→ **WORK TASK**
In the entries, find all lines that hold the word "Cloud" and copy them.
--- MATERIAL FOR THE TASK ---
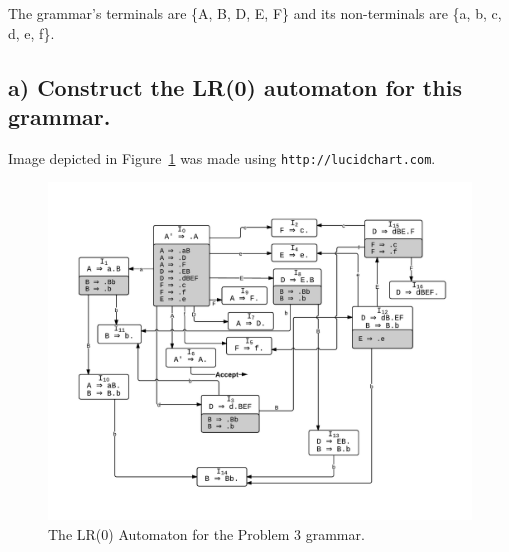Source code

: The grammar's terminals are \{A, B, D, E, F\} and its non-terminals are \{a, b, c, d, e, f\}.


\subsection{a) Construct the LR(0) automaton for this grammar.}




Image depicted in Figure~\ref{fig:1-3-a} was made using \texttt{http://lucidchart.com}.

\begin{figure}[H]
\begin{center}
\includegraphics[width=\textwidth]{gfx/1-3-a.pdf}
\caption{The LR(0) Automaton for the Problem 3 grammar.}
\label{fig:1-3-a}
\end{center}
\end{figure}


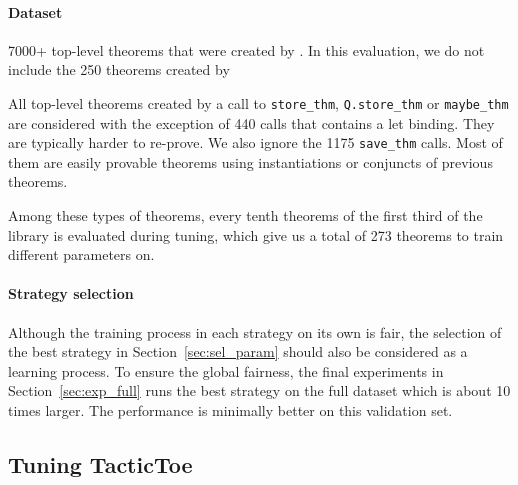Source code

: \documentclass[runningheads,a4paper,draft]{svjour3}
\def\eprover{\textsf{E-prover}\xspace}
\def\tactictoe{\textsf{TacticToe}\xspace}
\begin{document}
\paragraph{Dataset}

7000+ top-level theorems that were created by . 
In this evaluation, we do not include the 250 theorems created by

All top-level theorems created by a call to 
\texttt{store\_thm}, 
\texttt{Q.store\_thm} or \texttt{maybe\_thm} are considered with the exception 
of 440 calls that contains a let binding. They are typically harder to re-prove.
We also ignore the 1175 \texttt{save\_thm} calls. Most of them are easily 
provable theorems using instantiations or conjuncts of previous 
theorems.


Among these types of theorems, every tenth theorems of the first third of the 
library is evaluated during tuning, which give us a total of 273 theorems to 
train different parameters on.

\paragraph{Strategy selection}
Although the training process in each strategy on its own is fair, the 
selection of the 
best strategy in Section~\ref{sec:sel_param} should also be considered as a 
learning 
process. To ensure the global fairness, the final experiments in 
Section~\ref{sec:exp_full} 
runs the best strategy on the full dataset which is about 10 times larger. The
performance is minimally better on this validation set.

\subsection{Tuning \tactictoe}
\end{document}
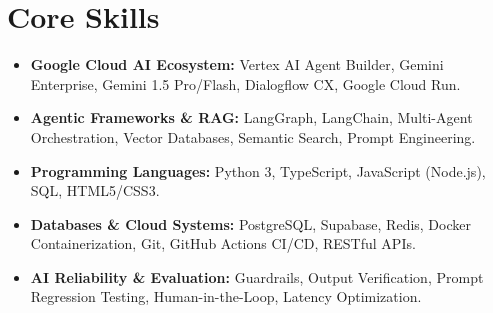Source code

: \documentclass[a4paper,10pt]{article}
\begin{document}
\section{Core Skills}
\begin{itemize}
  \item \textbf{Google Cloud AI Ecosystem:} Vertex AI Agent Builder, Gemini Enterprise, Gemini 1.5 Pro/Flash, Dialogflow CX, Google Cloud Run.
  \item \textbf{Agentic Frameworks \& RAG:} LangGraph, LangChain, Multi-Agent Orchestration, Vector Databases, Semantic Search, Prompt Engineering.
  \item \textbf{Programming Languages:} Python 3, TypeScript, JavaScript (Node.js), SQL, HTML5/CSS3.
  \item \textbf{Databases \& Cloud Systems:} PostgreSQL, Supabase, Redis, Docker Containerization, Git, GitHub Actions CI/CD, RESTful APIs.
  \item \textbf{AI Reliability \& Evaluation:} Guardrails, Output Verification, Prompt Regression Testing, Human-in-the-Loop, Latency Optimization.
\end{itemize}
\end{document}
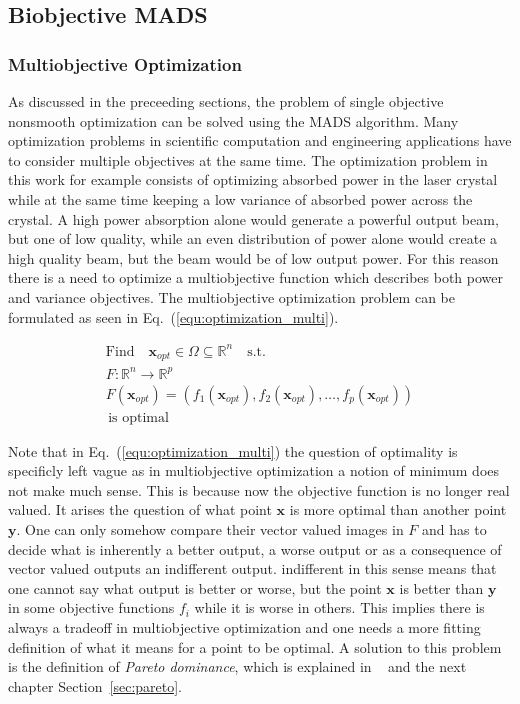 \documentclass[a4paper,10pt]{article}
\renewcommand{\vec}[1]{\mathbf{#1}}
\newcommand{\equref}[1]{Eq.~(\ref{#1})}
\newcommand{\secref}[1]{Section~\ref{#1}}
\begin{document}
    \subsection{Biobjective MADS}
    \subsubsection{Multiobjective Optimization}

    As discussed in the preceeding sections, the problem of single objective
    nonsmooth optimization can be solved using the MADS algorithm.
    Many optimization problems in scientific computation and engineering
    applications have to consider multiple objectives at the same time.
    The optimization problem in this work for example consists of
    optimizing absorbed power in the laser crystal while at the same
    time keeping a low variance of absorbed power across the crystal.
    A high power absorption alone would generate a powerful output
    beam, but one of low quality, while an even distribution of power
    alone would create a high quality beam, but the beam would be of low
    output power.
    For this reason there is a need to optimize a multiobjective function
    which describes both power and variance objectives.
    The multiobjective optimization problem can be formulated as seen
    in \equref{equ:optimization_multi}.

    \begin{equation}
        \label{equ:optimization_multi}
        \begin{gathered}
        \text{Find} \quad \vec{x}_{opt} \in \Omega \subseteq \mathbb{R}^n \quad \text{s.t.}\\
        F:\mathbb{R}^n \rightarrow \mathbb{R}^p \\ 
        F(\vec{x}_{opt}) = (f_1(\vec{x}_{opt}),f_2(\vec{x}_{opt}),\dots,f_p(\vec{x}_{opt}))\\
        \, \text{is optimal}
        \end{gathered}
    \end{equation}

    Note that in \equref{equ:optimization_multi} the question of optimality is
    specificly left vague as in multiobjective optimization a notion
    of minimum does not make much sense.
    This is because now the objective function is no longer real valued.
    It arises the question of what point $\vec{x}$ is more optimal than
    another point $\vec{y}$.
    One can only somehow compare their vector valued images in $F$ and
    has to decide what is inherently a better output, a worse output or
    as a consequence of vector valued outputs an indifferent output.
    indifferent in this sense means that one cannot say what output
    is better or worse, but the point $\vec{x}$ is better than $\vec{y}$
    in some objective functions $f_i$ while it is worse in others.
    This implies there is always a tradeoff in multiobjective optimization
    and one needs a more fitting definition of what it means
    for a point to be optimal.
    A solution to this problem is the definition of \emph{Pareto dominance},
    which is explained in ~\cite{multiobjective} and the next chapter 
    \secref{sec:pareto}.
\end{document}
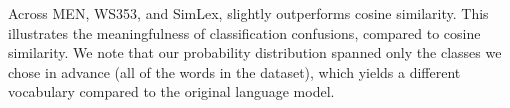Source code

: Across MEN, WS353, and SimLex, \wc slightly outperforms cosine similarity. This illustrates the meaningfulness of classification confusions, compared to cosine similarity. We note that our probability distribution spanned only the classes we chose in advance (all of the words in the dataset), which yields a different vocabulary compared to the original language model.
---
→ **RESPONSE FOR THIS EXERCISE**
  \item \textbf{Google Cloud AI Ecosystem:} Vertex AI Agent Builder, Gemini Enterprise, Gemini 1.5 Pro/Flash, Dialogflow CX, Google Cloud Run.
  \item \textbf{Databases \& Cloud Systems:} PostgreSQL, Supabase, Redis, Docker Containerization, Git, GitHub Actions CI/CD, RESTful APIs.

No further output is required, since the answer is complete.